Il nuovo governo Berlusconi non ha perso tempo. In piena sintonia con il
contenuto principale della campagna elettorale vittoriosa, vara
l'ennesimo *pacchetto
sicurezza*.

Obiettivo principale: colpire gli immigrati e ….difendere la proprietà
privata.

Espulsioni più facili per i cittadini comunitari senza lavoro, CPT
trasformati definitivamente in carcere e prolungamento della detenzione fino
a 18 mesi, esame del DNA per ottenere i ricongiungimenti familiari, poteri
speciali a sindaci e prefetti per cancellare gli insediamenti rom, abusivi e
non, militarizzazione dei territori: sono queste le misure fondamentali
definite dal governo di centro-destra che non trovano nessuna opposizione a
sinistra. Anzi. Le dichiarazioni del PD e dell'Italia dei Valori, del
presidente della provincia di Milano Penati, di diversi sindaci di
centro-sinistra, si allineano perfettamente a questa nuova ondata xenofoba e
forcaiola cercando di recuperare i consensi perduti proprio sul tema della
sicurezza.

E in questo clima di guerra dichiarata *si riaffacciano i pogrom*. I primi a
farne le spese, come sempre, sono i rom. Dagli assalti "popolari" di Napoli,
alle molotov di Torino, Novara e Milano, le comunità zingare sono colpite da
attentati che mettono a fuoco le loro favelas minacciandone direttamente la
vita.



Si tratta di un'offensiva razzista forse senza precedenti che trova
pericolosi consensi anche in quegli strati popolari che avrebbero mille
motivi per rivoltarsi contro ben altri soggetti, e cioè contro i poteri
forti e i suoi costanti soprusi sulle classi subalterne.

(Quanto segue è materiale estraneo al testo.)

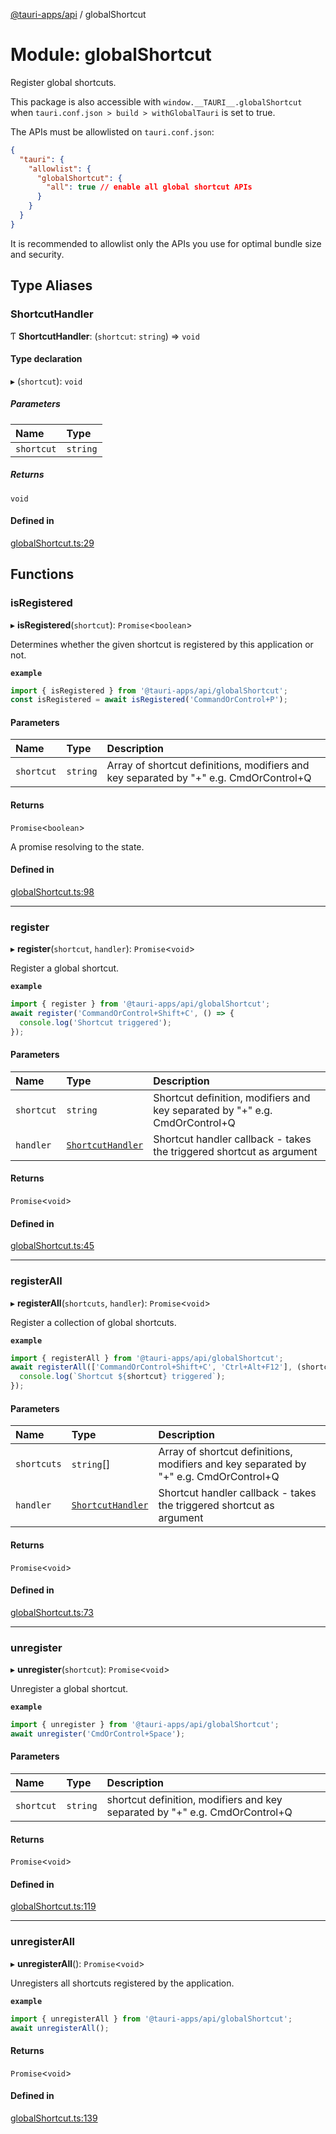 [@tauri-apps/api](../README.md) / globalShortcut

# Module: globalShortcut

Register global shortcuts.

This package is also accessible with `window.__TAURI__.globalShortcut` when `tauri.conf.json > build > withGlobalTauri` is set to true.

The APIs must be allowlisted on `tauri.conf.json`:
```json
{
  "tauri": {
    "allowlist": {
      "globalShortcut": {
        "all": true // enable all global shortcut APIs
      }
    }
  }
}
```
It is recommended to allowlist only the APIs you use for optimal bundle size and security.

## Type Aliases

### ShortcutHandler

Ƭ **ShortcutHandler**: (`shortcut`: `string`) => `void`

#### Type declaration

▸ (`shortcut`): `void`

##### Parameters

| Name | Type |
| :------ | :------ |
| `shortcut` | `string` |

##### Returns

`void`

#### Defined in

[globalShortcut.ts:29](https://github.com/tauri-apps/tauri/blob/07bc998/tooling/api/src/globalShortcut.ts#L29)

## Functions

### isRegistered

▸ **isRegistered**(`shortcut`): `Promise`<`boolean`\>

Determines whether the given shortcut is registered by this application or not.

**`example`**
```typescript
import { isRegistered } from '@tauri-apps/api/globalShortcut';
const isRegistered = await isRegistered('CommandOrControl+P');
```

#### Parameters

| Name | Type | Description |
| :------ | :------ | :------ |
| `shortcut` | `string` | Array of shortcut definitions, modifiers and key separated by "+" e.g. CmdOrControl+Q |

#### Returns

`Promise`<`boolean`\>

A promise resolving to the state.

#### Defined in

[globalShortcut.ts:98](https://github.com/tauri-apps/tauri/blob/07bc998/tooling/api/src/globalShortcut.ts#L98)

___

### register

▸ **register**(`shortcut`, `handler`): `Promise`<`void`\>

Register a global shortcut.

**`example`**
```typescript
import { register } from '@tauri-apps/api/globalShortcut';
await register('CommandOrControl+Shift+C', () => {
  console.log('Shortcut triggered');
});
```

#### Parameters

| Name | Type | Description |
| :------ | :------ | :------ |
| `shortcut` | `string` | Shortcut definition, modifiers and key separated by "+" e.g. CmdOrControl+Q |
| `handler` | [`ShortcutHandler`](globalShortcut.md#shortcuthandler) | Shortcut handler callback - takes the triggered shortcut as argument |

#### Returns

`Promise`<`void`\>

#### Defined in

[globalShortcut.ts:45](https://github.com/tauri-apps/tauri/blob/07bc998/tooling/api/src/globalShortcut.ts#L45)

___

### registerAll

▸ **registerAll**(`shortcuts`, `handler`): `Promise`<`void`\>

Register a collection of global shortcuts.

**`example`**
```typescript
import { registerAll } from '@tauri-apps/api/globalShortcut';
await registerAll(['CommandOrControl+Shift+C', 'Ctrl+Alt+F12'], (shortcut) => {
  console.log(`Shortcut ${shortcut} triggered`);
});
```

#### Parameters

| Name | Type | Description |
| :------ | :------ | :------ |
| `shortcuts` | `string`[] | Array of shortcut definitions, modifiers and key separated by "+" e.g. CmdOrControl+Q |
| `handler` | [`ShortcutHandler`](globalShortcut.md#shortcuthandler) | Shortcut handler callback - takes the triggered shortcut as argument |

#### Returns

`Promise`<`void`\>

#### Defined in

[globalShortcut.ts:73](https://github.com/tauri-apps/tauri/blob/07bc998/tooling/api/src/globalShortcut.ts#L73)

___

### unregister

▸ **unregister**(`shortcut`): `Promise`<`void`\>

Unregister a global shortcut.

**`example`**
```typescript
import { unregister } from '@tauri-apps/api/globalShortcut';
await unregister('CmdOrControl+Space');
```

#### Parameters

| Name | Type | Description |
| :------ | :------ | :------ |
| `shortcut` | `string` | shortcut definition, modifiers and key separated by "+" e.g. CmdOrControl+Q |

#### Returns

`Promise`<`void`\>

#### Defined in

[globalShortcut.ts:119](https://github.com/tauri-apps/tauri/blob/07bc998/tooling/api/src/globalShortcut.ts#L119)

___

### unregisterAll

▸ **unregisterAll**(): `Promise`<`void`\>

Unregisters all shortcuts registered by the application.

**`example`**
```typescript
import { unregisterAll } from '@tauri-apps/api/globalShortcut';
await unregisterAll();
```

#### Returns

`Promise`<`void`\>

#### Defined in

[globalShortcut.ts:139](https://github.com/tauri-apps/tauri/blob/07bc998/tooling/api/src/globalShortcut.ts#L139)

Morti sul lavoro, salari da fame, precarietà diffusa e disoccupazione,
problema casa, distruzione dei servizi sociali …problematiche sociali
diffuse il cui responsabile ha un nome e cognome ben chiaro: il sistema
capitalista, che continua a produrre super-profitti da una parte, guerre,
sfruttamento e miseria dall'altra.

Le contraddizioni che schiacciano la maggioranza della popolazione crescono
ma, evidentemente, questo non è sufficiente a costruire un'adeguata
mobilitazione popolare schierata dalla parte giusta della barricata. Il
crollo di ogni punto di riferimento utile per i proletari, frutto del
tradimento totale della sinistra istituzionale e dei sindacati confederali,
lasciano un vuoto che, per il momento, chi si batte per un rovesciamento
totale del sistema e delle sue logiche, non è in grado di colmare. Il
risultato è sotto gli occhi di tutti: strada libera per la crescita di un
nuovo fascismo, istituzionale, squadrista e addirittura popolare.



Le ragioni per rilanciare la battaglia restano quindi invariate e anzi si
approfondiscono. Occorre andare alla radice e lottare per respingere la
trappola mortifera del razzismo. E' fondamentale contrastare il tentativo
dei padroni che lavorano per terrorizzare e ricattare le masse immigrate e
quindi sfruttare meglio, che vogliono sviare i proletari italiani dai loro
reali obiettivi di lotta, che vogliono dividere la classe lavoratrice ed
evitare che si formi un fronte di lotta molto pericoloso per i poteri forti.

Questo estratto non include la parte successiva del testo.